"As the Indian LTE landscape has been recently clarified, we are working closely with operators on India plans," said Vipul Mehrotra, director for smart devices at Nokia's Indian, Middle East and African markets.
Nokia has announced that it will begin selling a low-cost 4G smartphone, Lumia 635, for $189 (around Rs 11,300), excluding taxes, this summer, including in the US, but didn't specify if the initial launch will cover India as well.
Mehrotra said that the Nokia Lumia 635 was compatible with FDD band 3 or the 1800 Mhz band, addressing concerns raised by some analysts that the handset may not work on bands which could be widely dedicated to LTE in India.
"Though the specifications for the LTE phone do not mention the 1800 Mhz band, it could mean that Nokia may launch an FDD version of the same model in India," Jayanth Kolla, co-founder and partner at telecom research firm Convergence Catalyst said.
Nokia executives say that the company has been LTE-ready since 2012 and though a number of Lumia devices already in the market had the capacity to use LTE airwaves, the facility to do so has not been activated from the back-end.
Top operators Bharti Airtel, Idea cellular and Vodafone India and new comer Reliance Jio Infocomm had bought airwaves in the 1800 Mhz band in the auctions concluded February with the intention of offering 4G services using LTE technology, which offers high speed mobile internet, almost 10 times the speed of 3G. While Bharti Airtel has launched 4G services in some circles, Reliance Jio is expected to launch them in the October-December quarter of 2014.
Bharti Airtel is the only company in India that has introduced voice services on 4G data in Bangalore, but it adopts the circuit-switch-fall-back (CSFB) technology where data runs on LTE but voice calls are carried on 3G or 2G networks.
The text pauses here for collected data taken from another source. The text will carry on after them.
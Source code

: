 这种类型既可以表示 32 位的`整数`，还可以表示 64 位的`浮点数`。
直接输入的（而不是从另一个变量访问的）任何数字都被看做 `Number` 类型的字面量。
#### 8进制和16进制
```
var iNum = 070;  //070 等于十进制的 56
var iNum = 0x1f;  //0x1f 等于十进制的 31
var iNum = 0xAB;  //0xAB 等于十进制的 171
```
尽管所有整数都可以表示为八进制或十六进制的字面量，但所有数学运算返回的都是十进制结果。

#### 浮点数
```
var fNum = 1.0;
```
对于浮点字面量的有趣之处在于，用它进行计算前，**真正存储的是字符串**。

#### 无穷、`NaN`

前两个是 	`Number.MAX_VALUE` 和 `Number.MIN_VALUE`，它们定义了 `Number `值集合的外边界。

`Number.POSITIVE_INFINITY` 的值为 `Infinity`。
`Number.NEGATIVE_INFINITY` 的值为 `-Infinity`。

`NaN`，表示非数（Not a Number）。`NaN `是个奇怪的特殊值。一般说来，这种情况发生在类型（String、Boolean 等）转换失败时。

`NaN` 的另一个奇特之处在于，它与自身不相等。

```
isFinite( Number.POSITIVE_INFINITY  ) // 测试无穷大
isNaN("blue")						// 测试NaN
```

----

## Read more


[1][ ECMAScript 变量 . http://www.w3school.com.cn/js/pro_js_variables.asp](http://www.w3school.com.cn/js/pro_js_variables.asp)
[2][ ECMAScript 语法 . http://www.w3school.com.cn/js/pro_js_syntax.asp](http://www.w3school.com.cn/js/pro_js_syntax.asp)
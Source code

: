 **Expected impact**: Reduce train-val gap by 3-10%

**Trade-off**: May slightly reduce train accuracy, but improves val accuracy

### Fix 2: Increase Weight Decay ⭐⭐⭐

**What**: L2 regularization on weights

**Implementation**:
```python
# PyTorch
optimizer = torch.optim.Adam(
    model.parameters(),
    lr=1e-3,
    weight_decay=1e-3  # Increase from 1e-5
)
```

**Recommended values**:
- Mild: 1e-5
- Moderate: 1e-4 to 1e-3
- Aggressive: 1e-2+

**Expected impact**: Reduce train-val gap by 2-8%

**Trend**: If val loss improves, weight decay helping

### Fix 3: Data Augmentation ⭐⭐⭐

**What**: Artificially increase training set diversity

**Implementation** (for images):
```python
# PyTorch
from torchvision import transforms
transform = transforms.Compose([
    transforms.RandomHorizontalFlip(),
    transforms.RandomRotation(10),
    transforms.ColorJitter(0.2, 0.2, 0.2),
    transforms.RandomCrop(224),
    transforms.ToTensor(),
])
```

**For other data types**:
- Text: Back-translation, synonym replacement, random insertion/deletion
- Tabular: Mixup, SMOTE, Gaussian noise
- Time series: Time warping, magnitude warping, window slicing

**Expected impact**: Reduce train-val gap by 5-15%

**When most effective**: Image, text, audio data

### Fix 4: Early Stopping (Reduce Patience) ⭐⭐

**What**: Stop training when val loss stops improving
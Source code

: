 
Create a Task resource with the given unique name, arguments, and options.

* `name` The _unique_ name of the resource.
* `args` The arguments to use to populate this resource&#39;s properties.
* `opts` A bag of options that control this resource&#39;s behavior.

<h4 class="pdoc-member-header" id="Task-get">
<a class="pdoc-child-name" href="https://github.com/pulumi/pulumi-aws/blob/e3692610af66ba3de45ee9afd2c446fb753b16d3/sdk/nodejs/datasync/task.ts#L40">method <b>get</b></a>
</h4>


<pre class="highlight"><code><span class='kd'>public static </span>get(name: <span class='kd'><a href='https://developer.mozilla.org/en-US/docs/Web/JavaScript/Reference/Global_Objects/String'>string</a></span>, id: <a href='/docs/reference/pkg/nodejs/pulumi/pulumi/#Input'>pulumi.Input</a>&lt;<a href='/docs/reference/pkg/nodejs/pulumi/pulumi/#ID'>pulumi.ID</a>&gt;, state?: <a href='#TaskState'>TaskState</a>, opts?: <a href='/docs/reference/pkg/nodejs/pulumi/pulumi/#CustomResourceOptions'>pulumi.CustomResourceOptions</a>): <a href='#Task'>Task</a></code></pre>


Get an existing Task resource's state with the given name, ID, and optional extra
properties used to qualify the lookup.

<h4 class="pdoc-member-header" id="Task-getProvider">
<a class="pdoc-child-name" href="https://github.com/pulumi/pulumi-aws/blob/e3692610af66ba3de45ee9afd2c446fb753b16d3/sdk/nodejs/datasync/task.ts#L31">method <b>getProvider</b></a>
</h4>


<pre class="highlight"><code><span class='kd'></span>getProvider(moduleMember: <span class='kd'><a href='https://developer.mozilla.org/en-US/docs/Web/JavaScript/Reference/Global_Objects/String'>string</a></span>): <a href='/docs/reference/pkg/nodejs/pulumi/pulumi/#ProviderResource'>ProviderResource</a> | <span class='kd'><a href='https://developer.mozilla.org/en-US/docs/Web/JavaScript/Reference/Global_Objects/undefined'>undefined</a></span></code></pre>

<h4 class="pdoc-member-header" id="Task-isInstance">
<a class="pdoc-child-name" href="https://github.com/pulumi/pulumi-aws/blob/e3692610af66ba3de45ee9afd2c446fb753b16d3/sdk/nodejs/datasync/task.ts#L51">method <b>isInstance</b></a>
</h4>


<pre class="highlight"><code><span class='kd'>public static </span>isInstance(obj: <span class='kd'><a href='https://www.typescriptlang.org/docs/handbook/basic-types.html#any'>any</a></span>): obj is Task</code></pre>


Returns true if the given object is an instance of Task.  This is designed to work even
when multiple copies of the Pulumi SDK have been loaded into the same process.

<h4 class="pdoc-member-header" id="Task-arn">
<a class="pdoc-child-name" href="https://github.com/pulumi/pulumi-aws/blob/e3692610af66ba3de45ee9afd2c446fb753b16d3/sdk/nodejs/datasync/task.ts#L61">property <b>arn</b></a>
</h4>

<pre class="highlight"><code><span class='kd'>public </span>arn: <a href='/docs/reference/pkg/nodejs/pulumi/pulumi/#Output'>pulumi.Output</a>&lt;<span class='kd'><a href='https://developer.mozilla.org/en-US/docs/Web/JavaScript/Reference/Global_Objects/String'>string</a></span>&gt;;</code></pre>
"I believe that Nokia will be in the lead to tie up with operators when they begin launching their LTE services in the 1800 Mhz band," Kolla added.
Once the leader of India's handset market with over 70% share in 2010-11, Nokia lost ground to home-bred device makers that launched dual-sim devices at rock-bottom prices.
Copyright © 2014 Times Internet Limited. All rights reserved.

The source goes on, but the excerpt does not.